Author response to comment on: Alopecia in multiple sclerosis patients treated with disease modifying therapies

Dear Editor

We thank Goischke for the valuable comments, interest and discussions of alopecia, multiple sclerosis, vitamin D, and alemtuzumab. The correspondence entitled “Alemtuzumab-Induced Secondary Autoimmune Diseases in Multiple Sclerosis Therapy –Target of Vitamin D Supplementation?” provides insights into a possible risk mitigation strategy for immune mediated alopecia. ¹

Vitamin D’s role in autoimmunity is certainly a topic of great scientific interest. The role of vitamin D insufficiency, mainly in childhood, is heavily studied as a risk factor for developing multiple sclerosis (MS). ² Several mechanisms have been proposed, including the interaction with other risk factors, such as Epstein Barr Virus (EBV) infection.^2,3 In contrast, the role of vitamin D in MS progression and relapses is controversial. Several studies have failed to show favorable effects of vitamin D supplementation on MS progression or relapse reduction while others suggested a possible inverse association with MS disability.^4,5 However, many of these studies are classified as “low evidence” studies due to limitations in study design, including short study durations, small sample sizes, insensitive assessment tools, and poor control for confounding factors. However, an association between lower seasonally adjusted, serum vitamin D and higher disability was detected when a study with a longer follow-up duration (10 years) was pursued. ⁶

The association between vitamin D and the immune system is indisputable. Several lines of evidence support the benefits of vitamin D to the health of the immune system, and many lines of evidence support the notion that vitamin D insufficiency is a major risk factor for autoimmune diseases, including MS.^2,7

Alemtuzumab is an antiCD52 monoclonal antibody that received FDA approval to treat relapsing forms of MS in November of 2014. ⁸ Alemtuzumab is considered a highly effective treatment for relapsing MS, but because of its safety profile, it is generally reserved for patients who failed two or more disease-modifying therapies. ⁸ One of the major safety concerns with alemtuzumab is the development of secondary autoimmunity. Examples may include alopecia and other autoimmune disorders, some of which are potentially fatal such as thyroid disease (e.g., Graves' disease), immune cytopenia, and anti-glomerular basement membrane disease. ⁸ In the correspondence letter, Goischke suggests and advocates for vitamin D supplementation as a risk mitigation strategy for alemtuzumab-induced autoimmunity. ¹ The theoretical concept is of interest, but supporting evidence is lacking from clinical studies. However, does the absence of evidence equal evidence of absence? In one prospective study, investigators failed to observe an association between vitamin D insufficiency and alemtuzumab-induced autoimmunity. ⁹ The authors found that the female sex was the only associated risk factor with alemtuzumab-induced autoimmunity in their cohort. ⁹ Apart from anecdotes, no other studies to our knowledge specifically examined this potential association. While there are no clinical studies that proved the role of vitamin D supplementation in preventing secondary autoimmunity in alemtuzumab-treated MS patients, we agree with Goischke that vitamin D supplementation is generally safe and accessible to patients. Also, we advocate for vitamin D supplementation in general for people with MS including those treated with alemtuzumab.

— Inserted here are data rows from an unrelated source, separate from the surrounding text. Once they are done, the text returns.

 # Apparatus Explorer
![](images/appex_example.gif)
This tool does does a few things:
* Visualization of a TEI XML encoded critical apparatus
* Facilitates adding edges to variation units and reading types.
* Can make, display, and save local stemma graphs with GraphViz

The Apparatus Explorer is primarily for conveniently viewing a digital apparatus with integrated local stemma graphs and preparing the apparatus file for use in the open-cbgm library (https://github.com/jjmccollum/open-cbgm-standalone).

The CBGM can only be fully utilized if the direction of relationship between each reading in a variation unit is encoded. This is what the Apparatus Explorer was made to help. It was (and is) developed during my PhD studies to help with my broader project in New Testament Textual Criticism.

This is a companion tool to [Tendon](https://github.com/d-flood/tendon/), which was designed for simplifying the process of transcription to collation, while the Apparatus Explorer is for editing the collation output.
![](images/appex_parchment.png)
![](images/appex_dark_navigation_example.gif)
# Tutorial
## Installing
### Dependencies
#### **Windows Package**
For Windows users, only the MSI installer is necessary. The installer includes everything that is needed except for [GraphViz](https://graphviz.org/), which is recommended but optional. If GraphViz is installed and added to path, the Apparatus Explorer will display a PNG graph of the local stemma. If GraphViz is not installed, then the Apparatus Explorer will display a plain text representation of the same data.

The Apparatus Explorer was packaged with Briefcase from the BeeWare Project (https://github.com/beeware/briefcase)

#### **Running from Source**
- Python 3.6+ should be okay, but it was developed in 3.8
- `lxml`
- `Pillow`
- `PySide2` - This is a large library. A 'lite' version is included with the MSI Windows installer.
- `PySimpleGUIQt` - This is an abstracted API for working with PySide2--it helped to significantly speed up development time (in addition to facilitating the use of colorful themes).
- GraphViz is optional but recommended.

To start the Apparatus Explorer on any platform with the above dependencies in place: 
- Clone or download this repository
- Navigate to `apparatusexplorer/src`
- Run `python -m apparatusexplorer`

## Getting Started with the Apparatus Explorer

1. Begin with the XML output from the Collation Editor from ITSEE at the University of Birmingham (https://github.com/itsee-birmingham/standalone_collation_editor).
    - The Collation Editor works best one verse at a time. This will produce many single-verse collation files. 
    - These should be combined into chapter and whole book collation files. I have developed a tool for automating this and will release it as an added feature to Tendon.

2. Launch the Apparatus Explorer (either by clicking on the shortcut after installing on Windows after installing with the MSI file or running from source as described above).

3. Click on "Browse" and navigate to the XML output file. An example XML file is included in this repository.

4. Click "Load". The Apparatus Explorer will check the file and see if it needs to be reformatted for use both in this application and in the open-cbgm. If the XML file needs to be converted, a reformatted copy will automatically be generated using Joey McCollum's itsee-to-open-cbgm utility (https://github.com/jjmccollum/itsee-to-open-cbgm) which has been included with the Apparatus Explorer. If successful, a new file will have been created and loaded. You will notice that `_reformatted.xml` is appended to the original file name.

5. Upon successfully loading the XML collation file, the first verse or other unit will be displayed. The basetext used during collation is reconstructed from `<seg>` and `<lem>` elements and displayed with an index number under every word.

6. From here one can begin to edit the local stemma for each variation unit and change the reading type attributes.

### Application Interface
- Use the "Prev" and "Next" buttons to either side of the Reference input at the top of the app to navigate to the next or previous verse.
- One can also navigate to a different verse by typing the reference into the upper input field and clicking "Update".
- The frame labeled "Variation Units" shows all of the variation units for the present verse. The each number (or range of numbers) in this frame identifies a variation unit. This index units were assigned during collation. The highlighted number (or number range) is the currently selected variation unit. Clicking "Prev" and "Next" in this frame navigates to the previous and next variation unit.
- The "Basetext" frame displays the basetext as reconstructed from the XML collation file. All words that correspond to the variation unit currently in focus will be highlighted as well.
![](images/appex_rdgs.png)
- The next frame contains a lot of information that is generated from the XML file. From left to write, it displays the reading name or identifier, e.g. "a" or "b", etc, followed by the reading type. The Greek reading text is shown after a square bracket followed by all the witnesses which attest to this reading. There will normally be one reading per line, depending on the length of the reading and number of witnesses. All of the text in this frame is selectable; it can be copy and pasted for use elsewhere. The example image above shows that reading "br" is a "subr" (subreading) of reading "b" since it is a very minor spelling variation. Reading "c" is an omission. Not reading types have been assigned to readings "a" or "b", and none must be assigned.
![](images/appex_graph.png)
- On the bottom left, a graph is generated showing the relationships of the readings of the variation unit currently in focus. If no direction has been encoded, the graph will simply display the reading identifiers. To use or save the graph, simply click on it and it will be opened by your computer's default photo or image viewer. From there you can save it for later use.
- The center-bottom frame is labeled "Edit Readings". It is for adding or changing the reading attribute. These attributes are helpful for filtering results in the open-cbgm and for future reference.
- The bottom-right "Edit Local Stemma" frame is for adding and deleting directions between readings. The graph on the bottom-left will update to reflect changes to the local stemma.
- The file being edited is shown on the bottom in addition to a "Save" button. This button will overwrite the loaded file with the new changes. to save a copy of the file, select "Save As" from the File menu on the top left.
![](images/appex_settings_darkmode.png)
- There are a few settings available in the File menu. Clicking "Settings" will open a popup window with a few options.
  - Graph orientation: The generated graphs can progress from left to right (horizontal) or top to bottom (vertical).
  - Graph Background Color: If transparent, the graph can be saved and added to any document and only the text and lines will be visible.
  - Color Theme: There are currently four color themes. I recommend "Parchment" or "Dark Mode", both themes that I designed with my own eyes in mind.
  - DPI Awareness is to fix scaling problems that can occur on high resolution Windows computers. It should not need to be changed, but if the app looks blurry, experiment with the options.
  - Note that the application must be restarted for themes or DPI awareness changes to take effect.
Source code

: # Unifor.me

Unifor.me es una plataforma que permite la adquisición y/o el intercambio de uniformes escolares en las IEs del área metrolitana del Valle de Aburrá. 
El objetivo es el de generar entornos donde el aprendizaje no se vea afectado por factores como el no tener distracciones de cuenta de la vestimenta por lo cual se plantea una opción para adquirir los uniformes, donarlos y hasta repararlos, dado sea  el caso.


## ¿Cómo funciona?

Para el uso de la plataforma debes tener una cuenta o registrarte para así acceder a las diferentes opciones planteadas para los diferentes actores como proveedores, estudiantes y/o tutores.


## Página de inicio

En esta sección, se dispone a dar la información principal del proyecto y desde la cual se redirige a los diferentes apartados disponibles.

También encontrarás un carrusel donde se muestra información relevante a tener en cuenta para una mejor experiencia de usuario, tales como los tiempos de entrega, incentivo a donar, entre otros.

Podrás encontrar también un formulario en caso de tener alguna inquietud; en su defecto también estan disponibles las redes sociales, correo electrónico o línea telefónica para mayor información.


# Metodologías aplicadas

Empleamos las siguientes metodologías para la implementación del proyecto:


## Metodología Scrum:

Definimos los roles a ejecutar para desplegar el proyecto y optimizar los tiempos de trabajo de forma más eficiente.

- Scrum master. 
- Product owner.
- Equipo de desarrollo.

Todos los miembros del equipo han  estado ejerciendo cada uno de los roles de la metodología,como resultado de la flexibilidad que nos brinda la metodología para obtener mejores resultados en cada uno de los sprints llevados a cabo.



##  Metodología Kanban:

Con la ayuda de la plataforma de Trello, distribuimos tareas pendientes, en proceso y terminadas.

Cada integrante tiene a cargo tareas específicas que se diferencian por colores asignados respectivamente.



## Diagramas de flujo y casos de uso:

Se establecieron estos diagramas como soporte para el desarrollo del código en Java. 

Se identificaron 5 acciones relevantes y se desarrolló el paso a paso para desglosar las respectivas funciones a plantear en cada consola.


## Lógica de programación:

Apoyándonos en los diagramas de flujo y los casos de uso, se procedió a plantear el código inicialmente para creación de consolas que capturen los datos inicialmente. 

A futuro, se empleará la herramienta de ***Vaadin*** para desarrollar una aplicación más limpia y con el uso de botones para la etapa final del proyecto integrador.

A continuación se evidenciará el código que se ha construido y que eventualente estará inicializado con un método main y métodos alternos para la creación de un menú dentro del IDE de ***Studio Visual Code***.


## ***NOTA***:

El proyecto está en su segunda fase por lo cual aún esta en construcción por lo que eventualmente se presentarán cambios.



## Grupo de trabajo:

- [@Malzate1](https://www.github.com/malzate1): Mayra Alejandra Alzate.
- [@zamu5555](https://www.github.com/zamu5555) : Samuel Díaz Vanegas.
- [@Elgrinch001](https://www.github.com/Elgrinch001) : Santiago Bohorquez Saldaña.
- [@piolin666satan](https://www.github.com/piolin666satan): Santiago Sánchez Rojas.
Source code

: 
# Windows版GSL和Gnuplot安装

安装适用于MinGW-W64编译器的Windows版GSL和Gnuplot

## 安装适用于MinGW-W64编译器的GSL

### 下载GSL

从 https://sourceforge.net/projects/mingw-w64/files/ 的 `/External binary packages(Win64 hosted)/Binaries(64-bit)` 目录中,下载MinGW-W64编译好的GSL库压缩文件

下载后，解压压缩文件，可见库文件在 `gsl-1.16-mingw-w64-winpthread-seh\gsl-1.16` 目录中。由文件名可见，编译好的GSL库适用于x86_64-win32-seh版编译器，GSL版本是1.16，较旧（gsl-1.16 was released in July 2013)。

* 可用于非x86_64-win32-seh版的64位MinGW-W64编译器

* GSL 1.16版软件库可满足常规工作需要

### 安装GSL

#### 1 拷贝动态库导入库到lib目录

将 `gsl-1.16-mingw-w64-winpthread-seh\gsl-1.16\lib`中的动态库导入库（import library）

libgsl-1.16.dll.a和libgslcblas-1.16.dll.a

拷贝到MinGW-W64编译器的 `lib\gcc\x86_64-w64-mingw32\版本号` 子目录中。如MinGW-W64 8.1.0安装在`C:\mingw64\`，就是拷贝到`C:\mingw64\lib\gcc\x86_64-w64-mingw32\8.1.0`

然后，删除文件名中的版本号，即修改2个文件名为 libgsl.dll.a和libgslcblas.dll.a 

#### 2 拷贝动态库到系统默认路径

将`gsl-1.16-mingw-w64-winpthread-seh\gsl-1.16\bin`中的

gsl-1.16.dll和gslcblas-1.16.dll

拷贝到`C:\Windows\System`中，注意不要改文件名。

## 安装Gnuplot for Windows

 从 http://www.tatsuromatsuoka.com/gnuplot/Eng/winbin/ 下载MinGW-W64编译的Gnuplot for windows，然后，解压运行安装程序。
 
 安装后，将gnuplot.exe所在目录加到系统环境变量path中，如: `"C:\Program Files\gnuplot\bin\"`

Another area of interest but scarce research is the approach of administering rituximab or other B cell depleting agents in close timing following alemtuzumab infusion to prevent secondary autoimmunity. In a small pilot study, the investigators administered low doses of rituximab when B cell percentage recovered to 40-50% of baseline following alemtuzumab treatment. ¹⁰ A total of 10 patients were studied, and none developed secondary autoimmunity. ¹⁰ However, a single-arm study with small sample size is insufficient to provide evidence to guide clinical practice. The rationale was based on the immune dynamics of the B cells following depletion by an antiCD52 agent, where a rebound (overshoot) of B cells was observed and correlated with developing secondary autoimmunity following alemtuzumab treatment.

Finally, we agree with Goischke that mitigation strategies for alemtuzumab-induced secondary autoimmunity are lacking, and further studies of high dose vitamin D supplementation or subsequent B cell depleting agent administration are needed. Alemtuzumab is considered a highly effective agent for treating relapsing forms of MS, and its use is limited by safety concerns, primarily the potential for developing secondary autoimmunity. Effective and proven risk mitigation strategies are needed, and we share Goischke’s comment on calling for further research and implementation of relatively safe potential strategies.